Cuatro movilidades acentúan y fragilizan la identidad en las sociedades contemporáneas; la geográfica, la social, la de las parejas, y la política. A todo ello hay que sumarle la tecnológica, que está marcando un abismo entre generaciones. El ejemplo comunitarista se centra en el abandono del lugar donde uno ha crecido y tiene arraigos familiares, para buscarse la vida, que en la simbología liberal pareciera una aventura, un destino de autoafirmación que ayuda a madurar y ser libres
Y el problema es que en tiempos de crisis, tiempos duros, el individuo pierde el norte, pierde su seguridad, su sentido, y esto descoloca a las propias sociedades, que se fragilizan, desvertebran su capacidad de proteger a sus miembros, se vuelven introspectivas
El sueño comunitarista parte una idea que permanece en el subconsciente de su ideología, sin terminar de manifestarse.

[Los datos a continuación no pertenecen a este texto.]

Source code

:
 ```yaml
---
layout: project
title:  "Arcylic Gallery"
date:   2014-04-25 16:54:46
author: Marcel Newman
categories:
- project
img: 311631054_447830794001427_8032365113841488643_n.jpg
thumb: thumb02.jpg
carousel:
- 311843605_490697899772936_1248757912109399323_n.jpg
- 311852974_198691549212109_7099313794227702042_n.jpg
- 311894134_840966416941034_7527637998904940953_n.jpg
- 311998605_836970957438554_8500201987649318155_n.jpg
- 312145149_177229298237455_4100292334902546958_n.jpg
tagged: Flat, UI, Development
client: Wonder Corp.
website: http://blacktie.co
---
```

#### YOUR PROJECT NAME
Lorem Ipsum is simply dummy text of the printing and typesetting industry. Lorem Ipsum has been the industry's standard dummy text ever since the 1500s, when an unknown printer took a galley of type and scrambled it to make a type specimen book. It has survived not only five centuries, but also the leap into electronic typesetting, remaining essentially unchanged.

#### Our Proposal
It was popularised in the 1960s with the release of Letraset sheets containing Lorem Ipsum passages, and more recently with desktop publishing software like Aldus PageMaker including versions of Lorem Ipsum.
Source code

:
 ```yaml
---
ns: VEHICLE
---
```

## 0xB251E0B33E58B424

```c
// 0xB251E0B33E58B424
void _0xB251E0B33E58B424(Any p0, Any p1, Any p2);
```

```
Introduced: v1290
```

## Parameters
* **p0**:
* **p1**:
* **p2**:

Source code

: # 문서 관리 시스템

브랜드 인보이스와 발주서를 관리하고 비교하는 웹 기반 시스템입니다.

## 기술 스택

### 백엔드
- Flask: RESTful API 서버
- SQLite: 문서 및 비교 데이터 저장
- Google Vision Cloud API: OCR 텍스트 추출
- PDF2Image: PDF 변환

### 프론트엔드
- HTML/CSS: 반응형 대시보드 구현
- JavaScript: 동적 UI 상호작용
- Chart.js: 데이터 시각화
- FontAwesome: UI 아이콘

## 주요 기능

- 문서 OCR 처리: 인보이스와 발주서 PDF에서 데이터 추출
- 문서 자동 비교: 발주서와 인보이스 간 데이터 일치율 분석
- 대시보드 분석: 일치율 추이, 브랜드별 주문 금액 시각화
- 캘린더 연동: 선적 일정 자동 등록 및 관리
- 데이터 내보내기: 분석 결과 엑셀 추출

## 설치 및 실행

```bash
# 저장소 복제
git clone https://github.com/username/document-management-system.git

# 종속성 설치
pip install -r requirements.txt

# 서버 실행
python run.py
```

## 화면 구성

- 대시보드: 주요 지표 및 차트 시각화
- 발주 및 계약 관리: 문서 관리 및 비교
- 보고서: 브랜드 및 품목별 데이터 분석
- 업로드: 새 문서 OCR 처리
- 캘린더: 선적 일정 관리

El ser humano no ha alcanzado suficiente madurez para ser libre, o quizá por su naturaleza nunca lo podrá ser verdaderamente. El ser humano no solo es un animal social, político, en el sentido aristotélico, es un ser comunal, que tiene cadenas que no solo no elige, sino que desarraigarse de ellas le produce una metamorfosis para la que no está preparado; tradición, lengua, familia, comunidad, ese arraigo es parte esencial del mismo. Las crisis que estamos observando parte de no reconocer ese hecho esencial. No es una perspectiva ética ni ideológica, la comunitarista, que comparta en su mayor parte, pero obviarla no nos ayudará a superar las crisis que se nos avecinan. Tiempos para dudar, para pensar, para elegir, para respetar, que en el fondo no es otra cosa que elegir la promesa de libertad que en su centro, más allá de errores, alumbró el liberalismo, que en el XVIII, con la Revolución francesa, nos liberó de cadenas, preparados o no.